El segundo es reorganizar la empresa y sus procesos de análisis y directivos, para que aparezcan en el radar de las organizaciones, en los órdenes del día de sus órganos de gobierno y en la propia estructura, esos problemas, los criterios con que deben abordarse, los indicadores más relevantes, las personas competentes y los actores externos con los que es crítico dialogar, negociar y trabajar juntos.

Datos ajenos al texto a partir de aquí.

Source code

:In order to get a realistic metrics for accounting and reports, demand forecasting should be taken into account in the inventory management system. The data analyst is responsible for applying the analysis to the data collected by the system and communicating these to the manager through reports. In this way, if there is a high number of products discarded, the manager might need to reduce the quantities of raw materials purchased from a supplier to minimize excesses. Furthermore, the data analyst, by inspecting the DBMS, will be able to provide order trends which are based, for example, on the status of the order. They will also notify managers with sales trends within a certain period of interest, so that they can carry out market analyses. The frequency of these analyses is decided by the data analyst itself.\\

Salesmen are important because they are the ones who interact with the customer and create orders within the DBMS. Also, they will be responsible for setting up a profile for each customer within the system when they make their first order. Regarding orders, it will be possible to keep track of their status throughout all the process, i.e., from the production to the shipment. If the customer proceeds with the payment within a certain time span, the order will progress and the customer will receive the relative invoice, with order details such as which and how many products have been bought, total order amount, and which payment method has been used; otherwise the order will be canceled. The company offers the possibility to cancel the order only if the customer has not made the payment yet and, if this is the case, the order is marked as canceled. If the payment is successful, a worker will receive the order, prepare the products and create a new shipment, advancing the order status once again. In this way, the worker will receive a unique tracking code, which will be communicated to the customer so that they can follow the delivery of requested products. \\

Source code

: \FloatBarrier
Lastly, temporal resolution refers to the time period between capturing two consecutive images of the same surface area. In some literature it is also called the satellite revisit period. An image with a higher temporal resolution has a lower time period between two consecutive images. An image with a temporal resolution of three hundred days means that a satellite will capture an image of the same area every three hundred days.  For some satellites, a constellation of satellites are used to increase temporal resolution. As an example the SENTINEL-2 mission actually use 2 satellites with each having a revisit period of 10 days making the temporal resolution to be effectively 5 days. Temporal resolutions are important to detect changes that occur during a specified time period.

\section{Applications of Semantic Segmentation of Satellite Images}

La necesidad de este debate

De modo más general, es preciso abrir una reflexión a fondo y compartida con otros elementos de la sociedad: empresas, instituciones, sociedad civil. En este debate es preciso no solo prestar atención a los elementos descriptivos del problema y a las recomendaciones instrumentales. Se hace necesario realizar una valoración normativa/evaluativa sobre la misión de la empresa en una sociedad rectamente ordenada. Las fuentes de este debate no pueden ser solo las exigencias legales y procedimentales vigentes; pero tampoco basta atender a las demandas y requerimientos de grupos ideológicos y stakeholders. Es preciso hacerse un marco de pensamiento ético propio, que integre los principios básicos de justicia política y social.